Wednesday, November 3 – Renoir Theatre – 5:15 pm
(Screening ends at 7:20 pm)


Presented in Association with:

Elle Driver

Los Angeles Premiere | France | 2020 | Comedy, Romance, Drama | 122 min | In French with English subtitles

Directed by: Emmanuel Mouret
Written by: Emmanuel Mouret
Produced by: Frédéric Niedermeyer (Moby Dick Films)
Cinematography: Laurent Desmet
Film Editing: Martial Salomon
Cast: Camélia Jordana (Daphné), Niels Schneider (Maxime), Vincent Macaigne (François), Émilie Dequenne (Louise), Jenna Thiam (Sandra), Guillaume Gouix (Gaspard), Julia Piaton (Victoire), Jean-Baptiste Anoumon (Stéphane)
International Sales: Elle Driver

The French title of Emmanuel Mouret’s film is perhaps its best description — translated into English it would be “The things we say, the things we do.” Clearly an admirer of masterful French New Wave director Éric Rohmer, Mouret weaves a chatty, serpentine moral tale of his own, recounting stories within stories that illustrate the stark contrast between our notions about love and morality and how we actually conduct our romantic lives. Selfless love, infidelity, happenstance and dalliance all collide in this droll, highly cerebral comedy of manners at which the French are peerless.
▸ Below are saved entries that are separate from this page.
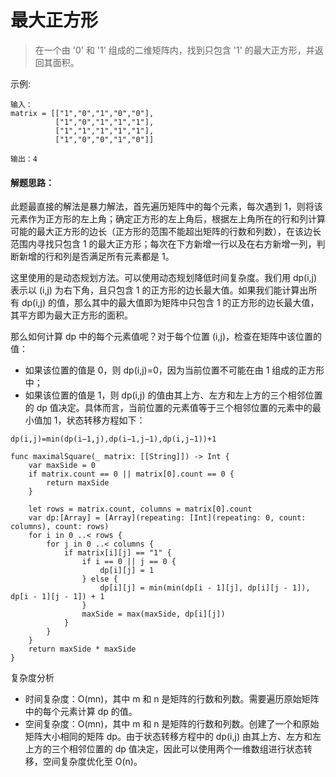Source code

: # 最大正方形

> 在一个由 '0' 和 '1' 组成的二维矩阵内，找到只包含 '1' 的最大正方形，并返回其面积。


示例:

```
输入：
matrix = [["1","0","1","0","0"],
          ["1","0","1","1","1"],
          ["1","1","1","1","1"],
          ["1","0","0","1","0"]]

输出：4
```



#### 解题思路：

此题最直接的解法是暴力解法，首先遍历矩阵中的每个元素，每次遇到 1，则将该元素作为正方形的左上角；确定正方形的左上角后，根据左上角所在的行和列计算可能的最大正方形的边长（正方形的范围不能超出矩阵的行数和列数），在该边长范围内寻找只包含 1 的最大正方形；每次在下方新增一行以及在右方新增一列，判断新增的行和列是否满足所有元素都是 1。

这里使用的是动态规划方法。可以使用动态规划降低时间复杂度。我们用 dp(i,j) 表示以 (i,j) 为右下角，且只包含 1 的正方形的边长最大值。如果我们能计算出所有 dp(i,j) 的值，那么其中的最大值即为矩阵中只包含 1 的正方形的边长最大值，其平方即为最大正方形的面积。

那么如何计算 dp 中的每个元素值呢？对于每个位置 (i,j)，检查在矩阵中该位置的值：

- 如果该位置的值是 0，则 dp(i,j)=0，因为当前位置不可能在由 1 组成的正方形中；
- 如果该位置的值是 1，则 dp(i,j) 的值由其上方、左方和左上方的三个相邻位置的 dp 值决定。具体而言，当前位置的元素值等于三个相邻位置的元素中的最小值加 1，状态转移方程如下：

`dp(i,j)=min(dp(i−1,j),dp(i−1,j−1),dp(i,j−1))+1`




```
func maximalSquare(_ matrix: [[String]]) -> Int {
    var maxSide = 0
    if matrix.count == 0 || matrix[0].count == 0 {
        return maxSide
    }
    
    let rows = matrix.count, columns = matrix[0].count
    var dp:[Array] = [Array](repeating: [Int](repeating: 0, count: columns), count: rows)
    for i in 0 ..< rows {
        for j in 0 ..< columns {
            if matrix[i][j] == "1" {
                if i == 0 || j == 0 {
                    dp[i][j] = 1
                } else {
                    dp[i][j] = min(min(dp[i - 1][j], dp[i][j - 1]), dp[i - 1][j - 1]) + 1
                }
                maxSide = max(maxSide, dp[i][j])
            }
        }
    }
    return maxSide * maxSide
}
```


复杂度分析

- 时间复杂度：O(mn)，其中 m 和 n 是矩阵的行数和列数。需要遍历原始矩阵中的每个元素计算 dp 的值。
- 空间复杂度：O(mn)，其中 m 和 n 是矩阵的行数和列数。创建了一个和原始矩阵大小相同的矩阵 dp。由于状态转移方程中的 dp(i,j) 由其上方、左方和左上方的三个相邻位置的 dp 值决定，因此可以使用两个一维数组进行状态转移，空间复杂度优化至 O(n)。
A 1998 graduate of La Fémis film school in Paris, writer/director Emmanuel Mouret was first introduced to American audiences at COLCOA in 2005. Like Woody Allen, he has often played the naïve, clumsy hero in his films, beginning with his first shorts Caresse (1998) and Promène-toi donc tout nu (1999). He has directed 11 feature films. Vénus et Fleur (COLCOA 2005) and Change of Address (COLCOA 2007) both premiered at the Director’s Fortnight parallel section at Cannes, and Shall We Kiss? (COLCOA 2008 – now available on COLCOA Virtual Cinema) was presented at the Venice Film Festival. Other titles include the ensemble film The Art of Love (COLCOA 2012); Another Life (2013); Caprice (COLCOA 2015); and the period film Lady J, which was adapted from a novel by Diderot. Love Affair(s) led France’s Cesar Award nominations with a total of 14 nods, including Best Director and Best Film. Among them Émilie Dequenne won the Best Supporting Actress César Award for her role as the luminous, altruistic Louise.